Skrupellos hat ein 16-jähriger Afghane am Donnerstagabend die Migros-Filiale in Kollbrunn ZH überfallen. Der Asylbewerber konnte mit mehreren Hundert Franken fliehen. Zwar versuchte die Kassiererin, den Teenager aufzuhalten – doch vergebens. Auch umstehende Kunden konnten nicht eingreifen – etwa die hochschwangere Mayrenis Morillo (31).
Doch wie sollten sich Personal und Kunden bei einem Überfall idealerweise verhalten? Blick hat bei Marco Kern (47) nachgefragt, der seine gesamte Laufbahn in unterschiedlichen Positionen im Detailhandel arbeitete. Seit 2018 ist er an der Fachschule für Detailhandel in Zürich tätig. Dort ist er Kursleiter, Dozent und Schulleiter. In seinem Kassenkurs geht es auch um das Thema «Verhalten bei einem Überfall».
Blick: Marco Kern, was fällt Ihnen in diesem Video auf?
Marco Kern: Es fällt auf, mit wie viel Gewalt der Täter vorgeht. Zum Glück nicht allzu grob gegen die Verkaufsmitarbeiterin. Und: Er hatte es «nur» auf das Geld abgesehen.
Wie sollte sich das Verkaufspersonal (an der Kasse) bei einem Raubüberfall verhalten?
Grundsätzlich heisst es: Ruhe bewahren! Geld ist ersetzbar, Menschenleben sind es nicht. Es ist wichtiger, zu beobachten, sich Tätermerkmale einzuprägen und umgehend die Polizei verständigen. Von Vorteil ist, wenn nur das benötigte Geld in den Kassen vorhanden ist. Ist kein Geld da, kann es je nach Charakter des Täters zu schwerwiegenden Folgen kommen. Er könnte Mitmenschen angreifen oder die Verkaufsräume verwüsten.
Die Kassiererin leistet zuerst noch Widerstand. Dann überlässt sie die Kasse dem Jugendlichen. Ihre Einschätzung?
Es ist immer die Frage, was es bringt, wenn Kassen- oder Verkaufsmitarbeitende eingreifen. Es hätte sein können, dass der Täter doch noch gewalttätig gegenüber der Verkaufsmitarbeiterin geworden wäre. Daher war es aus meiner Sicht vernünftiger, den Widerstand aufzugeben. Sowieso: Auf den Verkaufsflächen sind immer weniger Mitarbeiterinnen und Mitarbeiter anwesend. Das erschwert die Situation zusätzlich. Wenn immer möglich, sollten umgehend Arbeitskollegen oder Vorgesetzte beigezogen werden.
Wie schätzen Sie das Verhalten der umstehenden Kundinnen und Kunden ein, die nicht eingreifen?

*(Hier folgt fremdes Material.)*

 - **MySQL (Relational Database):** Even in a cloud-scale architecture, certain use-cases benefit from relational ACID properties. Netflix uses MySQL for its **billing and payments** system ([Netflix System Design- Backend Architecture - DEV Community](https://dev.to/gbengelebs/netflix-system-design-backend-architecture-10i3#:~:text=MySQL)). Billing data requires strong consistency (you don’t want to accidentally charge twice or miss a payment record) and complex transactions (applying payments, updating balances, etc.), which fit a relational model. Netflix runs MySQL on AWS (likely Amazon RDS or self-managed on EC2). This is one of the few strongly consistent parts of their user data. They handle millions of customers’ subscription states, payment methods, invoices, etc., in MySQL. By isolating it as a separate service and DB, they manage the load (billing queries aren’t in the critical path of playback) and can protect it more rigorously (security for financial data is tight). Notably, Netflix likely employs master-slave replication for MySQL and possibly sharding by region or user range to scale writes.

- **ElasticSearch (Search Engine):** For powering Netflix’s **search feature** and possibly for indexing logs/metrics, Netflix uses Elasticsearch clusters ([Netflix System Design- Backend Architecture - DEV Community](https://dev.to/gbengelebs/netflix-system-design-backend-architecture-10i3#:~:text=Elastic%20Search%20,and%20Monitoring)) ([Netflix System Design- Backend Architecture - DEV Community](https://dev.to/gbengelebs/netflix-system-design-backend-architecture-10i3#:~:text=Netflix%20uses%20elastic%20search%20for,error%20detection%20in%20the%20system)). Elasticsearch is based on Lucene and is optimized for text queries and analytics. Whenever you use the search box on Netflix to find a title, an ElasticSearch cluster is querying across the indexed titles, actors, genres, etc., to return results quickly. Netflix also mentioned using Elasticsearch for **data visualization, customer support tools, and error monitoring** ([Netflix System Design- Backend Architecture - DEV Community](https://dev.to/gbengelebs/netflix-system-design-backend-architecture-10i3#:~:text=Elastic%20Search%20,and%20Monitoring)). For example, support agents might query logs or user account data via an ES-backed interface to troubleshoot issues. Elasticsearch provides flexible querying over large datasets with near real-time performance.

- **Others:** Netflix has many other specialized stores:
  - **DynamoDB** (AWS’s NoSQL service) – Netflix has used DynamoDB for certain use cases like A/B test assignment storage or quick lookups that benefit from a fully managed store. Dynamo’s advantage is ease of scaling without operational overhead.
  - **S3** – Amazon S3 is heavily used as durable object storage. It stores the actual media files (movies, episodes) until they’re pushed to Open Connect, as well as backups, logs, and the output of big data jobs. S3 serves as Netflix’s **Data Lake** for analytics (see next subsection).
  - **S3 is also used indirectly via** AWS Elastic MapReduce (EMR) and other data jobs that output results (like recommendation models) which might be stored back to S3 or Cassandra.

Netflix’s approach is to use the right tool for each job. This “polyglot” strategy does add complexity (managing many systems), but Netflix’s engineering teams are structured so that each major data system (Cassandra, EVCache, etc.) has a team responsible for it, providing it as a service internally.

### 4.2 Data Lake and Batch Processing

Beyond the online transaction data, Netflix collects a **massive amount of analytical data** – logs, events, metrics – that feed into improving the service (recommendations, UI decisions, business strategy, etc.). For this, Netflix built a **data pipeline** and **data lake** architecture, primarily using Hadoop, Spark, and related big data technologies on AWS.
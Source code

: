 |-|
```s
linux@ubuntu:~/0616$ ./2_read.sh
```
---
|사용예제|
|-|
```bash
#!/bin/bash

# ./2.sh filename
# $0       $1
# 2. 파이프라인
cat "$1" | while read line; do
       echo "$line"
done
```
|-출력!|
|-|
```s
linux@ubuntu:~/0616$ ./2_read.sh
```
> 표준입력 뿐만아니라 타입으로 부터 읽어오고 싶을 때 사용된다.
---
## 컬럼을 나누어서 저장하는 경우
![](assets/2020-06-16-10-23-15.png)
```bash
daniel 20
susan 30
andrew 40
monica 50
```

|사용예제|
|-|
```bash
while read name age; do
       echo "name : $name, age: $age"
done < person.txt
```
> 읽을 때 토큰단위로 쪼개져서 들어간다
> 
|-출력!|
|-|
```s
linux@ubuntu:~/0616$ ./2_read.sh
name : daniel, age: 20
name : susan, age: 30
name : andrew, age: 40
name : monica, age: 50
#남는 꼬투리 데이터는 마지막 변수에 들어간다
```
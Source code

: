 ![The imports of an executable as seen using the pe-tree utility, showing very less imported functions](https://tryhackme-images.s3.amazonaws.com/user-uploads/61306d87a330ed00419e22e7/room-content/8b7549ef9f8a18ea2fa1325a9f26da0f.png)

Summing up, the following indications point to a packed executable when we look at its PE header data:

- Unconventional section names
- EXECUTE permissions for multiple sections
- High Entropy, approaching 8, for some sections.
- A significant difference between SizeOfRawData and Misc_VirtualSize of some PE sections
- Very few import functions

Ein Eingreifen hätte diesen Täter nicht davon abgehalten. Mein Tipp: Kundinnen und Kunden sollten sich so rasch wie möglich von der Situation wegbewegen.
Was wäre ein No-Go der Kassiererin oder der Kunden gewesen?
Auf den Täter einprügeln, um ihn von der Tat abzuhalten. Man weiss nicht, aus welchen Gründen diese Menschen einen Überfall ausüben. Und wozu der Täter sonst noch fähig ist oder womit er bewaffnet ist.
Auf Social Media, wo das Video inzwischen auch viral geht, heisst es, das Geld sei eh versichert. Trifft das zu?
Grundsätzlich ja. Jedoch ist das bei jedem Unternehmen anders geregelt.